Thèse d'Alberto Terzolo

Composed of collagen, elastin and muscular fibrous networks, human vocal folds are soft larygeal multilayered tissues owning remarkable vibro-mechanical performances. However, the impact of these tissues’ histological specifications on their overall mechanical properties remains elusive. Thereby, this work proposes a micro-mechanical model able to describe the 3D fibrous architecture and the surrounding matrices of the vocal-fold sublayers, and to predict their multiscale behavior accordingly. For each layer, the model parameters were identified using available histo-mechanical data, including their quasi-static response to physiological loading conditions (ie, tension, compression and shear). The evolution of microscopic descriptors such as fiber kinematics, deformation and interactions was simulated. Regardless of the loading mode, it was shown how macroscale nonlinear, viscoelastic and anisotropic tissue responses are inherited from fiber scale phenomena.

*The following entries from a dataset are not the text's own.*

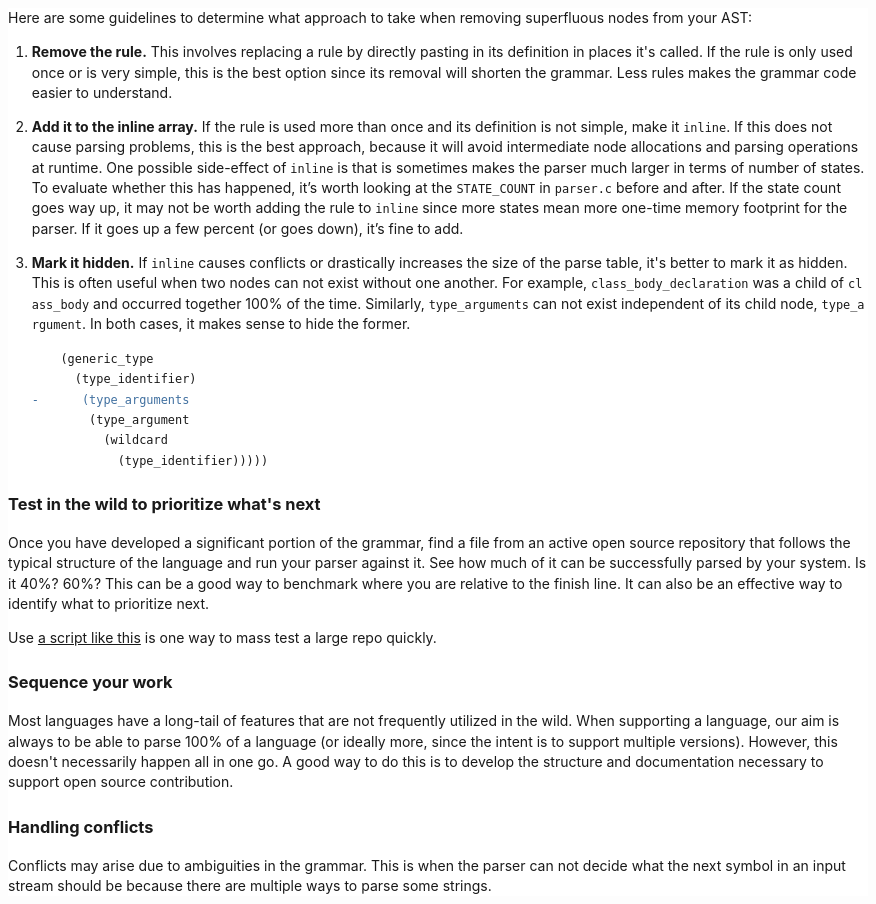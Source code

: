 Here are some guidelines to determine what approach to take when removing superfluous nodes from your AST:

1. **Remove the rule.** This involves replacing a rule by directly pasting in its definition in places it's called. If the rule is only used once or is very simple, this is the best option since its removal will shorten the grammar. Less rules makes the grammar code easier to understand.

2. **Add it to the inline array.** If the rule is used more than once and its definition is not simple, make it `inline`. If this does not cause parsing problems, this is the best approach, because it will avoid intermediate node allocations and parsing operations at runtime. One possible side-effect of `inline` is that is sometimes makes the parser much larger in terms of number of states. To evaluate whether this has happened, it’s worth looking at the `STATE_COUNT` in `parser.c` before and after. If the state count goes way up, it may not be worth adding the rule to `inline` since more states mean more one-time memory footprint for the parser. If it goes up a few percent (or goes down), it’s fine to add.

3. **Mark it hidden.** If `inline` causes conflicts or drastically increases the size of the parse table, it's better to mark it as hidden. This is often useful when two nodes can not exist without one another. For example, `class_body_declaration` was a child of `class_body` and occurred together 100% of the time. Similarly, `type_arguments` can not exist independent of its child node, `type_argument`. In both cases, it makes sense to hide the former.
    ```diff
        (generic_type
          (type_identifier)
    -      (type_arguments
            (type_argument
              (wildcard
                (type_identifier)))))
    ```

### Test in the wild to prioritize what's next

Once you have developed a significant portion of the grammar, find a file from an active open source repository that follows the typical structure of the language and run your parser against it. See how much of it can be successfully parsed by your system. Is it 40%? 60%? This can be a good way to benchmark where you are relative to the finish line. It can also be an effective way to identify what to prioritize next.

Use [a script like this](https://github.com/tree-sitter/tree-sitter-java/blob/master/script/parse-examples.rb) is one way to mass test a large repo quickly.

### Sequence your work
Most languages have a long-tail of features that are not frequently utilized in the wild. When supporting a language, our aim is always to be able to parse 100% of a language (or ideally more, since the intent is to support multiple versions). However, this doesn't necessarily happen all in one go. A good way to do this is to develop the structure and documentation necessary to support open source contribution.

### Handling conflicts

Conflicts may arise due to ambiguities in the grammar. This is when the parser can not decide what the next symbol in an input stream should be because there are multiple ways to parse some strings.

Original scenarios of micro-mechanisms were also predicted for a large variety of loading conditions at various rates : (i) low-frequency cyclic and multiaxial loadings upon finite strains ; (ii) high-frequency small (SAOS) and large (LAOS) deformation oscillatory shear. In particular, the major role of 3D fiber orientation in tension, steric hindrance in compression, and the matrix contribution in shear was highlighted. Finally, the micromechanical model was implemented in a finite element (FE) code, yielding to a prior 3D simulation of vocal fold transient dynamics with relevant histo-mechanical properties. This work paves the way toward future multiscale simulations of vocal fold vibrations, accounting for various 3D fibrous healthy and pathological architectures.